▼▼▼

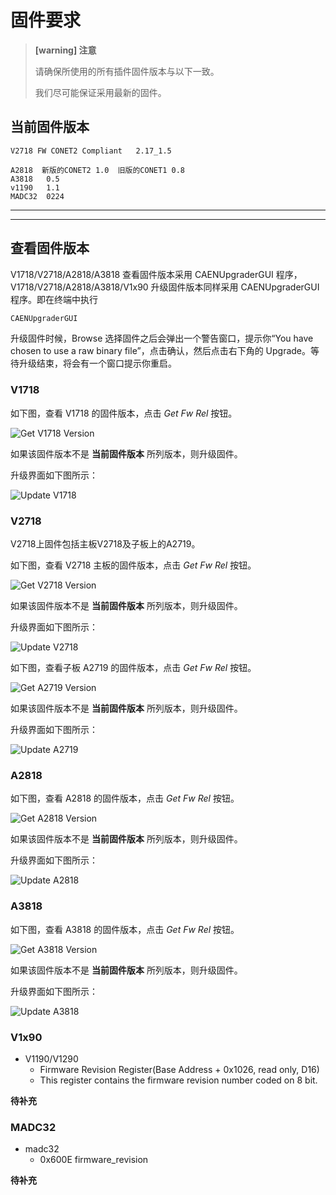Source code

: <!-- Firmware.md --- 
;; 
;; Description: 
;; Author: Hongyi Wu(吴鸿毅)
;; Email: wuhongyi@qq.com 
;; Created: 一 12月  3 10:26:33 2018 (+0800)
;; Last-Updated: 二 12月  4 09:01:16 2018 (+0800)
;;           By: Hongyi Wu(吴鸿毅)
;;     Update #: 8
;; URL: http://wuhongyi.cn -->

# 固件要求

<!-- toc -->

> **[warning] 注意**
>
> 请确保所使用的所有插件固件版本与以下一致。
>
> 我们尽可能保证采用最新的固件。



## 当前固件版本

```text
V2718 FW CONET2 Compliant 	2.17_1.5    

A2818  新版的CONET2 1.0  旧版的CONET1 0.8
A3818   0.5
v1190   1.1
MADC32  0224
```




----






----

## 查看固件版本

V1718/V2718/A2818/A3818 查看固件版本采用 CAENUpgraderGUI 程序，V1718/V2718/A2818/A3818/V1x90 升级固件版本同样采用 CAENUpgraderGUI 程序。即在终端中执行

```bash
CAENUpgraderGUI
```

升级固件时候，Browse 选择固件之后会弹出一个警告窗口，提示你“You have chosen to use a raw binary file”，点击确认，然后点击右下角的 Upgrade。等待升级结束，将会有一个窗口提示你重启。


### V1718

如下图，查看 V1718 的固件版本，点击 *Get Fw Rel* 按钮。

![Get V1718 Version](/img/V1718GetVersion.png)

如果该固件版本不是 **当前固件版本** 所列版本，则升级固件。

升级界面如下图所示：

![Update V1718](/img/V1718UpdateVersion.png)



### V2718

V2718上固件包括主板V2718及子板上的A2719。

如下图，查看 V2718 主板的固件版本，点击 *Get Fw Rel* 按钮。

![Get V2718 Version](/img/V2718GetVersion.png)

如果该固件版本不是 **当前固件版本** 所列版本，则升级固件。


升级界面如下图所示：

![Update V2718](/img/V2718UpdateVersion.png)


如下图，查看子板 A2719 的固件版本，点击 *Get Fw Rel* 按钮。

![Get A2719 Version](/img/A2719GetVersion.png)

如果该固件版本不是 **当前固件版本** 所列版本，则升级固件。

升级界面如下图所示：

![Update A2719](/img/A2719UpdateVersion.png)

### A2818

如下图，查看 A2818 的固件版本，点击 *Get Fw Rel* 按钮。

![Get A2818 Version](/img/A2818GetVersion.png)

如果该固件版本不是 **当前固件版本** 所列版本，则升级固件。

升级界面如下图所示：

![Update A2818](/img/A2818UpdateVersion.png)


### A3818

如下图，查看 A3818 的固件版本，点击 *Get Fw Rel* 按钮。

![Get A3818 Version](/img/A3818GetVersion.png)

如果该固件版本不是 **当前固件版本** 所列版本，则升级固件。

升级界面如下图所示：

![Update A3818](/img/A3818UpdateVersion.png)


### V1x90

- V1190/V1290
	- Firmware Revision Register(Base Address + 0x1026, read only, D16) 
	- This register contains the firmware revision number coded on 8 bit. 

**待补充**


### MADC32

- madc32
	- 0x600E firmware_revision 
	
**待补充**



<!-- Firmware.md ends here -->

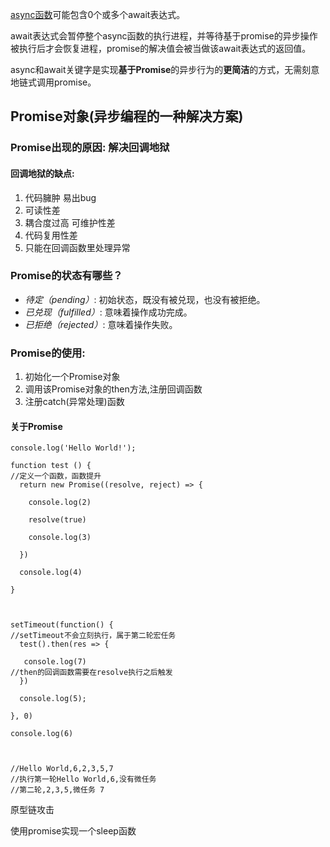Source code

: [async函数](https://developer.mozilla.org/zh-CN/docs/Web/JavaScript/Reference/Statements/async_function)可能包含0个或多个await表达式。

await表达式会暂停整个async函数的执行进程，并等待基于promise的异步操作被执行后才会恢复进程，promise的解决值会被当做该await表达式的返回值。

async和await关键字是实现**基于Promise**的异步行为的**更简洁**的方式，无需刻意地链式调用promise。



## Promise对象(异步编程的一种解决方案)

### Promise出现的原因: 解决回调地狱

#### 回调地狱的缺点:

1. 代码臃肿 易出bug
2. 可读性差
3. 耦合度过高 可维护性差
4. 代码复用性差
5. 只能在回调函数里处理异常

### Promise的状态有哪些？

- *待定（pending）*: 初始状态，既没有被兑现，也没有被拒绝。
- *已兑现（fulfilled）*: 意味着操作成功完成。
- *已拒绝（rejected）*: 意味着操作失败。

### Promise的使用:

1. 初始化一个Promise对象
2. 调用该Promise对象的then方法,注册回调函数
3. 注册catch(异常处理)函数

#### 关于Promise

```
console.log('Hello World!');

function test () {
//定义一个函数，函数提升
  return new Promise((resolve, reject) => {

    console.log(2)

    resolve(true)

    console.log(3)

  })

  console.log(4)

}

 

setTimeout(function() {
//setTimeout不会立刻执行，属于第二轮宏任务
  test().then(res => {

   console.log(7)
//then的回调函数需要在resolve执行之后触发
  })

  console.log(5);

}, 0)

console.log(6)

 

//Hello World,6,2,3,5,7
//执行第一轮Hello World,6,没有微任务
//第二轮,2,3,5,微任务 7
```

原型链攻击

使用promise实现一个sleep函数

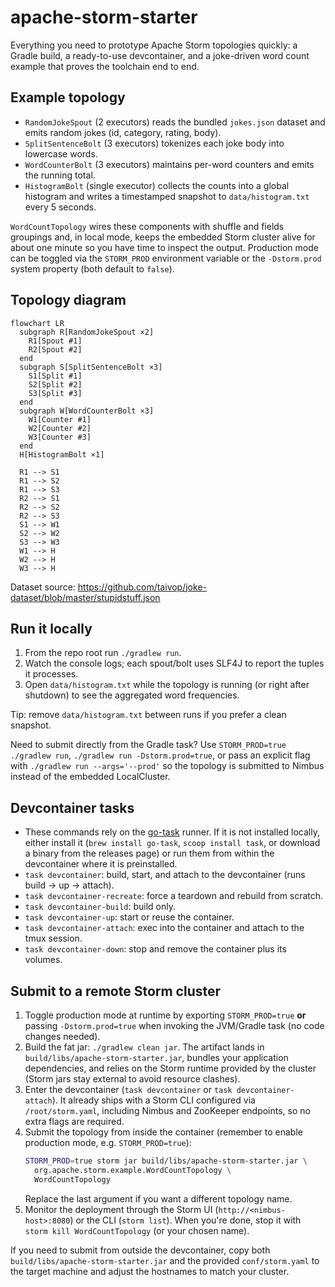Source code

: # apache-storm-starter

Everything you need to prototype Apache Storm topologies quickly: a Gradle build, a ready-to-use devcontainer, and a joke-driven word count example that proves the toolchain end to end.

## Example topology
- `RandomJokeSpout` (2 executors) reads the bundled `jokes.json` dataset and emits random jokes (id, category, rating, body).
- `SplitSentenceBolt` (3 executors) tokenizes each joke body into lowercase words.
- `WordCounterBolt` (3 executors) maintains per-word counters and emits the running total.
- `HistogramBolt` (single executor) collects the counts into a global histogram and writes a timestamped snapshot to `data/histogram.txt` every 5 seconds.

`WordCountTopology` wires these components with shuffle and fields groupings and, in local mode, keeps the embedded Storm cluster alive for about one minute so you have time to inspect the output. Production mode can be toggled via the `STORM_PROD` environment variable or the `-Dstorm.prod` system property (both default to `false`).

## Topology diagram
```mermaid
flowchart LR
  subgraph R[RandomJokeSpout ×2]
    R1[Spout #1]
    R2[Spout #2]
  end
  subgraph S[SplitSentenceBolt ×3]
    S1[Split #1]
    S2[Split #2]
    S3[Split #3]
  end
  subgraph W[WordCounterBolt ×3]
    W1[Counter #1]
    W2[Counter #2]
    W3[Counter #3]
  end
  H[HistogramBolt ×1]

  R1 --> S1
  R1 --> S2
  R1 --> S3
  R2 --> S1
  R2 --> S2
  R2 --> S3
  S1 --> W1
  S2 --> W2
  S3 --> W3
  W1 --> H
  W2 --> H
  W3 --> H
```

Dataset source: <https://github.com/taivop/joke-dataset/blob/master/stupidstuff.json>

## Run it locally
1. From the repo root run `./gradlew run`.
2. Watch the console logs; each spout/bolt uses SLF4J to report the tuples it processes.
3. Open `data/histogram.txt` while the topology is running (or right after shutdown) to see the aggregated word frequencies.

Tip: remove `data/histogram.txt` between runs if you prefer a clean snapshot.

Need to submit directly from the Gradle task? Use `STORM_PROD=true ./gradlew run`, `./gradlew run -Dstorm.prod=true`, or pass an explicit flag with `./gradlew run --args='--prod'` so the topology is submitted to Nimbus instead of the embedded LocalCluster.

## Devcontainer tasks
- These commands rely on the [go-task](https://taskfile.dev/) runner. If it is not installed locally, either install it (`brew install go-task`, `scoop install task`, or download a binary from the releases page) or run them from within the devcontainer where it is preinstalled.
- `task devcontainer`: build, start, and attach to the devcontainer (runs build → up → attach).
- `task devcontainer-recreate`: force a teardown and rebuild from scratch.
- `task devcontainer-build`: build only.
- `task devcontainer-up`: start or reuse the container.
- `task devcontainer-attach`: exec into the container and attach to the tmux session.
- `task devcontainer-down`: stop and remove the container plus its volumes.

## Submit to a remote Storm cluster
1. Toggle production mode at runtime by exporting `STORM_PROD=true` **or** passing `-Dstorm.prod=true` when invoking the JVM/Gradle task (no code changes needed).
2. Build the fat jar: `./gradlew clean jar`. The artifact lands in `build/libs/apache-storm-starter.jar`, bundles your application dependencies, and relies on the Storm runtime provided by the cluster (Storm jars stay external to avoid resource clashes).
3. Enter the devcontainer (`task devcontainer` or `task devcontainer-attach`). It already ships with a Storm CLI configured via `/root/storm.yaml`, including Nimbus and ZooKeeper endpoints, so no extra flags are required.
4. Submit the topology from inside the container (remember to enable production mode, e.g. `STORM_PROD=true`):
   ```bash
   STORM_PROD=true storm jar build/libs/apache-storm-starter.jar \
     org.apache.storm.example.WordCountTopology \
     WordCountTopology
   ```
   Replace the last argument if you want a different topology name.
5. Monitor the deployment through the Storm UI (`http://<nimbus-host>:8080`) or the CLI (`storm list`). When you're done, stop it with `storm kill WordCountTopology` (or your chosen name).

If you need to submit from outside the devcontainer, copy both `build/libs/apache-storm-starter.jar` and the provided `conf/storm.yaml` to the target machine and adjust the hostnames to match your cluster.
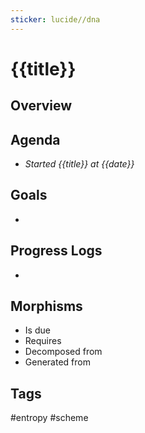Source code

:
 ```yaml
---
sticker: lucide//dna
---
```

# {{title}}
## Overview

## Agenda
- *Started {{title}} at {{date}}*

## Goals
- <!-- Type Your Goals Here !-->

## Progress Logs
- <!-- Add Logs !-->


## Morphisms
- Is due
- Requires
- Decomposed from
- Generated from

## Tags
#entropy #scheme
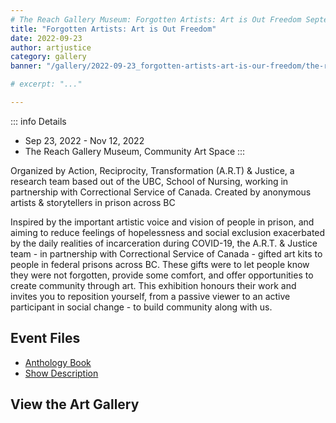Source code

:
 ```yaml
---
# The Reach Gallery Museum: Forgotten Artists: Art is Out Freedom September 23-November 12, 2022
title: "Forgotten Artists: Art is Out Freedom"
date: 2022-09-23
author: artjustice
category: gallery
banner: "/gallery/2022-09-23_forgotten-artists-art-is-our-freedom/the-reach-1.jpg"

# excerpt: "..."

---
```


<BlogPostHeader 
  hideCategory="true"
  hideDate="true"
  hideBanner="true"
  hideAuthor="true"
  returnLink="/gallery"
  returnText="Back to All Galleries"
/>

::: info Details

- Sep 23, 2022 - Nov 12, 2022
- The Reach Gallery Museum, Community Art Space
:::

Organized by Action, Reciprocity, Transformation (A.R.T) & Justice, a research team based out of the UBC, School of Nursing, working in partnership with Correctional Service of Canada. Created by anonymous artists & storytellers in prison across BC

Inspired by the important artistic voice and vision of people in prison, and aiming to reduce feelings of hopelessness and social exclusion exacerbated by the daily realities of incarceration during COVID-19, the A.R.T. & Justice team - in partnership with Correctional Service of Canada - gifted art kits to people in federal prisons across BC. These gifts were to let people know they were not forgotten, provide some comfort, and offer opportunities to create community through art. This exhibition honours their work and invites you to reposition yourself, from a passive viewer to an active participant in social change - to build community along with us.

## Event Files

- [Anthology Book](/gallery/2022-09-23_forgotten-artists-art-is-our-freedom/anthology_book.pdf)
- [Show Description](/gallery/2022-09-23_forgotten-artists-art-is-our-freedom/show_description.pdf)

## View the Art Gallery

<ImageGallery
    title="Forgotten Artists: Art is Out Freedom"
    date="2022-09-23"
    :folders="[
        '/gallery/2022-09-23_forgotten-artists-art-is-our-freedom',
    ]"
/>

▲▲▲

Task goal:
Throughout the material above, find lines holding the word "attach", then copy them.

The completed task:
- `task devcontainer`: build, start, and attach to the devcontainer (runs build → up → attach).
- `task devcontainer-attach`: exec into the container and attach to the tmux session.
3. Enter the devcontainer (`task devcontainer` or `task devcontainer-attach`). It already ships with a Storm CLI configured via `/root/storm.yaml`, including Nimbus and ZooKeeper endpoints, so no extra flags are required.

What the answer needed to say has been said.